■ EXERCISE INSTRUCTIONS
The lines from the top of the data down to the line with "[colorama](https://pypi.org/project/colorama) | 0.4.6" should be repeated exactly, both ends included.

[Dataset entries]
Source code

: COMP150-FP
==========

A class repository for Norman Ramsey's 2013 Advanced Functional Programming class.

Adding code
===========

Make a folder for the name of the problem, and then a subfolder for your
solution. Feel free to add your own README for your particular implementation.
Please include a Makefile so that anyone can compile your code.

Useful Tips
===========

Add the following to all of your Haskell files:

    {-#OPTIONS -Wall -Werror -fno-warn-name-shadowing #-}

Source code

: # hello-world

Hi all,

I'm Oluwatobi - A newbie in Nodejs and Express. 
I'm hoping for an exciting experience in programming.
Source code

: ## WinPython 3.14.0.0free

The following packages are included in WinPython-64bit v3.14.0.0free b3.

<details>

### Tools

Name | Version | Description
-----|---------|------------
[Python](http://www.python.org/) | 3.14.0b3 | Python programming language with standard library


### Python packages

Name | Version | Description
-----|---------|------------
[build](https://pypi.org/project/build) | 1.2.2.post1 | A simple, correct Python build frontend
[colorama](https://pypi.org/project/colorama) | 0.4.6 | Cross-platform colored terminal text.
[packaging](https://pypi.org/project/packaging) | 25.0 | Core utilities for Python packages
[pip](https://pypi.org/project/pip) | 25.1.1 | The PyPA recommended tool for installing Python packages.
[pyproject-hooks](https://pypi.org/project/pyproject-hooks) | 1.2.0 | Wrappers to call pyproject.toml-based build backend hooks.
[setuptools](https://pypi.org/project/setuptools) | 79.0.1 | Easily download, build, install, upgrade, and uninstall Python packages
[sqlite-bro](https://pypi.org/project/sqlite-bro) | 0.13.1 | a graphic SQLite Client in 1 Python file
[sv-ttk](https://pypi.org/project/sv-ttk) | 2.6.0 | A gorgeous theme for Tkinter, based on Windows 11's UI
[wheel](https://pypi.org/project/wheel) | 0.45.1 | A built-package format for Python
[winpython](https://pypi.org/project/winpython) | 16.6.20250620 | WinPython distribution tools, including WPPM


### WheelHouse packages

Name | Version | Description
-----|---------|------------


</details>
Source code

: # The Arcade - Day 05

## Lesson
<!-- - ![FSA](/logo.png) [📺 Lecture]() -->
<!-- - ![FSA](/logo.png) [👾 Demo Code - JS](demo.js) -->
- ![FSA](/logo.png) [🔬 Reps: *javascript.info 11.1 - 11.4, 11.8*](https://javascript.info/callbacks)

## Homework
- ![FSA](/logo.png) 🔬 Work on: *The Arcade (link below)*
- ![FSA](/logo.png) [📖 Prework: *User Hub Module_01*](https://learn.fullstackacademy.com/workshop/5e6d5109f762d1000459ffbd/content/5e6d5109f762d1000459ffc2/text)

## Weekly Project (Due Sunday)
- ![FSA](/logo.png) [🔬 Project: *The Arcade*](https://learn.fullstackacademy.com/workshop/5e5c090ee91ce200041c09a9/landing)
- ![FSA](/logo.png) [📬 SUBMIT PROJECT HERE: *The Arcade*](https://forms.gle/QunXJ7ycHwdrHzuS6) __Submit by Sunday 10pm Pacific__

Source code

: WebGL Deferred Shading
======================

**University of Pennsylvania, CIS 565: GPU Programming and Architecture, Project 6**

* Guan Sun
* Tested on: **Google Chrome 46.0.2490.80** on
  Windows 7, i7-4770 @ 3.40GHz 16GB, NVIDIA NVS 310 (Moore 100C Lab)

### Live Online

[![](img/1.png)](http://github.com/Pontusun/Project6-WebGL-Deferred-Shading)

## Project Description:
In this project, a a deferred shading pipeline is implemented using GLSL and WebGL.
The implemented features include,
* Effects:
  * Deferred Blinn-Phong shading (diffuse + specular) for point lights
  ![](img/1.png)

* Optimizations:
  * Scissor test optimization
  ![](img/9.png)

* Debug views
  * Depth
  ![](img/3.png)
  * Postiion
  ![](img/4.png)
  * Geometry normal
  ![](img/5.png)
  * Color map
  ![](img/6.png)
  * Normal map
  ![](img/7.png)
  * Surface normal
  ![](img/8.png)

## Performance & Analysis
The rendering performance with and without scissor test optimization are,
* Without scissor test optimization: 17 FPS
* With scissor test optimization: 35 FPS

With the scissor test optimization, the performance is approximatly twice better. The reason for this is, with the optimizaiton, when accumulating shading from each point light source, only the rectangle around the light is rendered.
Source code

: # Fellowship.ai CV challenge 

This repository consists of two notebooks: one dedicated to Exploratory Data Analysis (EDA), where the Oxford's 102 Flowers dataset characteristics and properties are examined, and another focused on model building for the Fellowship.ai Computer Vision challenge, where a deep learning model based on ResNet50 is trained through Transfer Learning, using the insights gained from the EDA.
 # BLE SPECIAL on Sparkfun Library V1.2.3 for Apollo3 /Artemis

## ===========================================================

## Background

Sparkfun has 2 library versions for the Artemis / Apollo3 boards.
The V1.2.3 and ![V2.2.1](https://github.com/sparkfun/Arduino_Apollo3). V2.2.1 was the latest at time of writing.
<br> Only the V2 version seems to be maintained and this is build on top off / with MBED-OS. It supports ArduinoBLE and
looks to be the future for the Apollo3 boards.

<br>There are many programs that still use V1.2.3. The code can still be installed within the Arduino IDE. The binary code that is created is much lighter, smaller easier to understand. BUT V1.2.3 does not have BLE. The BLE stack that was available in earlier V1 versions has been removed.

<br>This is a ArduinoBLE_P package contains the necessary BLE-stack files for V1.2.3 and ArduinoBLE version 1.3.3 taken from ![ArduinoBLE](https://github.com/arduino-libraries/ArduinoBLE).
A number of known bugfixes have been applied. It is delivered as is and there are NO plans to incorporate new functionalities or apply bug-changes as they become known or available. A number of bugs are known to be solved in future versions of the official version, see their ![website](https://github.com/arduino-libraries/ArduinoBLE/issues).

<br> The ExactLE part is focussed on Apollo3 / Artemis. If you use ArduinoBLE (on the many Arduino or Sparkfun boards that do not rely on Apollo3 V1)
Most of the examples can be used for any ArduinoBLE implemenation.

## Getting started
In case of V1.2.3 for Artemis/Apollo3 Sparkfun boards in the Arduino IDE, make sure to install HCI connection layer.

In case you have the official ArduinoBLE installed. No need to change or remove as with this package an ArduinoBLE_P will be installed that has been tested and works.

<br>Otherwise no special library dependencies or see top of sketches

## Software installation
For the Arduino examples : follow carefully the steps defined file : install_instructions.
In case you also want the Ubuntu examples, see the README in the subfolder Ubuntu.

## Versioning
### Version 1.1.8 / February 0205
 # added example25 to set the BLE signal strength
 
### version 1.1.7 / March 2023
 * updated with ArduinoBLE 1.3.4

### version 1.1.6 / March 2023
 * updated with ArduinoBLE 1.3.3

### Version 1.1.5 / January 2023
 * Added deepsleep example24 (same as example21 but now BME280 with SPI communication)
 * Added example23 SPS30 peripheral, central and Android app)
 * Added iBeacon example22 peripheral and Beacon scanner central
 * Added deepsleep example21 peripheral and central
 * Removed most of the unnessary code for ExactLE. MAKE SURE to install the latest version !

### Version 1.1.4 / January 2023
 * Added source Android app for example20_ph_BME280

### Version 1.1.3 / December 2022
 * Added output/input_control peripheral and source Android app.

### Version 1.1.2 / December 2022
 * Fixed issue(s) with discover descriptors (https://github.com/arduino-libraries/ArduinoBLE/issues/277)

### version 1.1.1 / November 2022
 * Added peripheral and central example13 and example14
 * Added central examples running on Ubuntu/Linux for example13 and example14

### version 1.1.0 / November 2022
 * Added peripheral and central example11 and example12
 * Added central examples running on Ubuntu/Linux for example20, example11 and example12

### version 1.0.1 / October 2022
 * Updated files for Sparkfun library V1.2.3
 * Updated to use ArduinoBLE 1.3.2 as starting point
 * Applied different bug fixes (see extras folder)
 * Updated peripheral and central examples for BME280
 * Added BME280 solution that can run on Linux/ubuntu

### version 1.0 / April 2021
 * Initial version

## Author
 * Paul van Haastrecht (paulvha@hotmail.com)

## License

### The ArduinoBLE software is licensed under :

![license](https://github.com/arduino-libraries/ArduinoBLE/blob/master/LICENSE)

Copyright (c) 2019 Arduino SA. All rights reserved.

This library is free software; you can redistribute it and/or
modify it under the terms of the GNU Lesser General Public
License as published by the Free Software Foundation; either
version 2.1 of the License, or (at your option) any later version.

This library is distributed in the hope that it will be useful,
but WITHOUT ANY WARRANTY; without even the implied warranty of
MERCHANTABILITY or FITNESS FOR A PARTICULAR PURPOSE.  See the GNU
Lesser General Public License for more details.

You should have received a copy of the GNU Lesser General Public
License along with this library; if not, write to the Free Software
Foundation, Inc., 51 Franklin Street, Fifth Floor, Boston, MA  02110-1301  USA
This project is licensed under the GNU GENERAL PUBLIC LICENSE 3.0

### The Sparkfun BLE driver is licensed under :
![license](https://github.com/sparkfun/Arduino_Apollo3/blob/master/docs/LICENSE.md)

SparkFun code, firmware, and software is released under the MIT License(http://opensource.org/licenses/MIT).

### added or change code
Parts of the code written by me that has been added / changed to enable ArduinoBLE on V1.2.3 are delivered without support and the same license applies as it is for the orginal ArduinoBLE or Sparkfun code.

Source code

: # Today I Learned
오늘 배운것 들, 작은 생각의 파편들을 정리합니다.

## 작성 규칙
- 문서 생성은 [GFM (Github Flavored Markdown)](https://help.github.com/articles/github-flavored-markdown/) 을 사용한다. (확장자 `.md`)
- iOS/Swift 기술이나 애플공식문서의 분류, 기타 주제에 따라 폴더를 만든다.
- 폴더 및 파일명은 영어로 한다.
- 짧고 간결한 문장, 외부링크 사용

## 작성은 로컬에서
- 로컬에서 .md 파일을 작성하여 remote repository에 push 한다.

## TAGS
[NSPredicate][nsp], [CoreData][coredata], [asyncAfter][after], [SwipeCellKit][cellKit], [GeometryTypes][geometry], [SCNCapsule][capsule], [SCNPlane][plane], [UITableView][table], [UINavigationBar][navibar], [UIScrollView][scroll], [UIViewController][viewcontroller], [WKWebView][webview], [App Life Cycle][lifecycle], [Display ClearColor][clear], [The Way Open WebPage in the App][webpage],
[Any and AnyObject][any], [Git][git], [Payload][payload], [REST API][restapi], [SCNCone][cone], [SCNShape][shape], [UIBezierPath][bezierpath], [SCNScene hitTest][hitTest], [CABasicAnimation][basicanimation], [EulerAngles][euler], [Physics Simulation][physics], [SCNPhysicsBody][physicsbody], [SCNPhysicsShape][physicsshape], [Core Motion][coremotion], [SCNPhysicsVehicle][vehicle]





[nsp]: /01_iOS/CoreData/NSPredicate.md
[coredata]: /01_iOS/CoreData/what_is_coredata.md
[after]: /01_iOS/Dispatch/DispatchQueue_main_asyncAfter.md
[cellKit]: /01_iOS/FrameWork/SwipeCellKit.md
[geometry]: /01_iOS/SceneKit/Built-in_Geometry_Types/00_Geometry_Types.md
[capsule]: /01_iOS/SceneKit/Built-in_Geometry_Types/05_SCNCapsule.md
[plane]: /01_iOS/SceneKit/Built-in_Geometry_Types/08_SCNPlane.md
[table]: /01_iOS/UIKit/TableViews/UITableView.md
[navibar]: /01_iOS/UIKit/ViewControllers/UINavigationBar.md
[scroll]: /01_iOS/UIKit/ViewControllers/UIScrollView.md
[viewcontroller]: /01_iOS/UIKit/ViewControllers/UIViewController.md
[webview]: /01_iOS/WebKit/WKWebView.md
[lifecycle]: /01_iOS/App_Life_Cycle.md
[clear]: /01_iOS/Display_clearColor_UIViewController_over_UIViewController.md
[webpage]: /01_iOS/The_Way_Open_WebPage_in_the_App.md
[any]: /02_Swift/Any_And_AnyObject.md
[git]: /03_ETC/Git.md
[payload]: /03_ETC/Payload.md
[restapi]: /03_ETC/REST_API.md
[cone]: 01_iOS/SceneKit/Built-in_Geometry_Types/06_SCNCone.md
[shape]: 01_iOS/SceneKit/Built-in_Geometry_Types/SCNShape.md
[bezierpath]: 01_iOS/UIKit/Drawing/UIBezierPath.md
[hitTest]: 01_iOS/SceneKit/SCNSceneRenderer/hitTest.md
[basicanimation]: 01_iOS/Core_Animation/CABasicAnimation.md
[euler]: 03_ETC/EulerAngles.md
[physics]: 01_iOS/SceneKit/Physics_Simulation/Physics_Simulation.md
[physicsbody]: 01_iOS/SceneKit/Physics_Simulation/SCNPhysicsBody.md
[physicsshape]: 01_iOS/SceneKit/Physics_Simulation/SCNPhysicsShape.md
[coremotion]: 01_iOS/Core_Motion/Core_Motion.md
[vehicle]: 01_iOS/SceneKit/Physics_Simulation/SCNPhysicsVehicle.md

■ RESPONSE TO THIS TASK
Source code

: COMP150-FP
==========

A class repository for Norman Ramsey's 2013 Advanced Functional Programming class.

Adding code
===========

Make a folder for the name of the problem, and then a subfolder for your
solution. Feel free to add your own README for your particular implementation.
Please include a Makefile so that anyone can compile your code.

Useful Tips
===========

Add the following to all of your Haskell files:

    {-#OPTIONS -Wall -Werror -fno-warn-name-shadowing #-}

Source code

: # hello-world

Hi all,

I'm Oluwatobi - A newbie in Nodejs and Express. 
I'm hoping for an exciting experience in programming.
Source code

: ## WinPython 3.14.0.0free

The following packages are included in WinPython-64bit v3.14.0.0free b3.

<details>

### Tools

Name | Version | Description
-----|---------|------------
[Python](http://www.python.org/) | 3.14.0b3 | Python programming language with standard library


### Python packages

Name | Version | Description
-----|---------|------------
[build](https://pypi.org/project/build) | 1.2.2.post1 | A simple, correct Python build frontend
[colorama](https://pypi.org/project/colorama) | 0.4.6 | Cross-platform colored terminal text.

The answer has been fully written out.